__EXERCISE AIM__. Would you output the entries below only from the line containing "7. Iterate through" through the line containing "Achieving CS50P final", exactly as they stand and with both ends included?

__RECORDS TO PROCESS__.

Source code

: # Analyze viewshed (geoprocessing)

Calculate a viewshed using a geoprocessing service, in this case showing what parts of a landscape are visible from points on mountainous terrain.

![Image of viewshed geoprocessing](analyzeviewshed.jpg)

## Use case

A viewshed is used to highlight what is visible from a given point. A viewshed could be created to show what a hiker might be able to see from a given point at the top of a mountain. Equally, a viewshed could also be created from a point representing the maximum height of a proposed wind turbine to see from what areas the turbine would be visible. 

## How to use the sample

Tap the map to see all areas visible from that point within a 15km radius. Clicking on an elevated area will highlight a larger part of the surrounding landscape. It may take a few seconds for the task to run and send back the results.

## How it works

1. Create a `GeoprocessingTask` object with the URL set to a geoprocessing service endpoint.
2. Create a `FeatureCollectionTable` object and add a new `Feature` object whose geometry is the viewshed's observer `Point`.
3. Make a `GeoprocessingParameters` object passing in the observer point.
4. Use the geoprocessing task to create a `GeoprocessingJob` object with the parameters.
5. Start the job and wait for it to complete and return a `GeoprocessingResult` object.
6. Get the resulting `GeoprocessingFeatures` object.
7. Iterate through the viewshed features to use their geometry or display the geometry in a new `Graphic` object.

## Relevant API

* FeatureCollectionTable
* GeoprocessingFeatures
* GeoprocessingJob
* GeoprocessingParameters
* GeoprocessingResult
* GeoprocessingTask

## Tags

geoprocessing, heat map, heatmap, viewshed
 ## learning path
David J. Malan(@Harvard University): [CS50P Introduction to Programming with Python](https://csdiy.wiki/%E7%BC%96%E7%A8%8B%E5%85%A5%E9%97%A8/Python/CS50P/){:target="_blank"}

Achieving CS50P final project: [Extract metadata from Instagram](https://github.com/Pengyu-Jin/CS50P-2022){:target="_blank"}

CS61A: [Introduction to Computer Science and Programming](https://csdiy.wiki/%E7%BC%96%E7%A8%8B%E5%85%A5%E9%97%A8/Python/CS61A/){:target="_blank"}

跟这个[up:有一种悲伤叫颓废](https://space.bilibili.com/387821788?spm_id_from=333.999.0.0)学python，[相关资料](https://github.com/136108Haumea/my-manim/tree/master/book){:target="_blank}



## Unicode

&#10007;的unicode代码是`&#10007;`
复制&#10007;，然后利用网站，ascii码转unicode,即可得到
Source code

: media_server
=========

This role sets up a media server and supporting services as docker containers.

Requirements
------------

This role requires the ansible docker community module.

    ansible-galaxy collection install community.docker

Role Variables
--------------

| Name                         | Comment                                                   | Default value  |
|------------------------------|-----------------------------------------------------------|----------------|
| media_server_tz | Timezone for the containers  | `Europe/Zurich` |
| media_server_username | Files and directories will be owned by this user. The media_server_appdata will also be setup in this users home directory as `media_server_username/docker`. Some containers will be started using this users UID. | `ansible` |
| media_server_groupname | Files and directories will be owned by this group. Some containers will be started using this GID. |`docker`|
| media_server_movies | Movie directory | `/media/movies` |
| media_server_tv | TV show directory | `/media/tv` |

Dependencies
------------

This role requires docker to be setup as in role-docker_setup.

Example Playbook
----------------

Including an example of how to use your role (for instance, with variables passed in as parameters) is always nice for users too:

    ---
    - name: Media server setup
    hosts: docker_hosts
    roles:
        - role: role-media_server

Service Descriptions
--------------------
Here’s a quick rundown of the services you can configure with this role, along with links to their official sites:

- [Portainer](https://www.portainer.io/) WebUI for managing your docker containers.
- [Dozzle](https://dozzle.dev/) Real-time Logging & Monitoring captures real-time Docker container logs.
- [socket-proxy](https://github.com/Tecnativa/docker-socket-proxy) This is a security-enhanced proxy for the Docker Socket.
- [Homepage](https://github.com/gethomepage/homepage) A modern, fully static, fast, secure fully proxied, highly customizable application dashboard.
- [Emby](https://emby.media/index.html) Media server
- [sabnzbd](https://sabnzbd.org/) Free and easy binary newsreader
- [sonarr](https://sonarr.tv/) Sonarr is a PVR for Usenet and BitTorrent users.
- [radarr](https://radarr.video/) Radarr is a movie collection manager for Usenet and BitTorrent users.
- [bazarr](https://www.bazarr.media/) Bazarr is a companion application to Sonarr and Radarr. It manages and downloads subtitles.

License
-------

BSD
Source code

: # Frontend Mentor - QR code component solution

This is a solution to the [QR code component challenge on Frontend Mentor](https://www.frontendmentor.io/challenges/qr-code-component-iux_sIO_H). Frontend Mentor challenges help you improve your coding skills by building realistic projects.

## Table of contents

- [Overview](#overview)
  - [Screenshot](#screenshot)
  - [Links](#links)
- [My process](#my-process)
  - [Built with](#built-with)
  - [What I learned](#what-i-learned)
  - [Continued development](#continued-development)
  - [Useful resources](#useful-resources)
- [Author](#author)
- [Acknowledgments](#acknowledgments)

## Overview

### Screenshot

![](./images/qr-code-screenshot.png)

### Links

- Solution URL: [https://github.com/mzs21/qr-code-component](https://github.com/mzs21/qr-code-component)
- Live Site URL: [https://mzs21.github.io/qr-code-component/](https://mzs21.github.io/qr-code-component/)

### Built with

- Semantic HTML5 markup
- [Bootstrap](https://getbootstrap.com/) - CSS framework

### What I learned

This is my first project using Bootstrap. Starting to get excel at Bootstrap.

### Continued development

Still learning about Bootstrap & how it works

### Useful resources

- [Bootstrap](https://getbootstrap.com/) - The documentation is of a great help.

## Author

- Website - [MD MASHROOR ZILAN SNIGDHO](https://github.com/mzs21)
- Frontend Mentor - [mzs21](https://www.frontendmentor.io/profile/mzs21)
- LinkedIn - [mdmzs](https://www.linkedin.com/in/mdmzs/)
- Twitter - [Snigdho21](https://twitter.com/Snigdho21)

__OUTPUT__.
7. Iterate through the viewshed features to use their geometry or display the geometry in a new `Graphic` object.

## Relevant API

* FeatureCollectionTable
* GeoprocessingFeatures
* GeoprocessingJob
* GeoprocessingParameters
* GeoprocessingResult
* GeoprocessingTask

## Tags

geoprocessing, heat map, heatmap, viewshed
 ## learning path
David J. Malan(@Harvard University): [CS50P Introduction to Programming with Python](https://csdiy.wiki/%E7%BC%96%E7%A8%8B%E5%85%A5%E9%97%A8/Python/CS50P/){:target="_blank"}

Achieving CS50P final project: [Extract metadata from Instagram](https://github.com/Pengyu-Jin/CS50P-2022){:target="_blank"}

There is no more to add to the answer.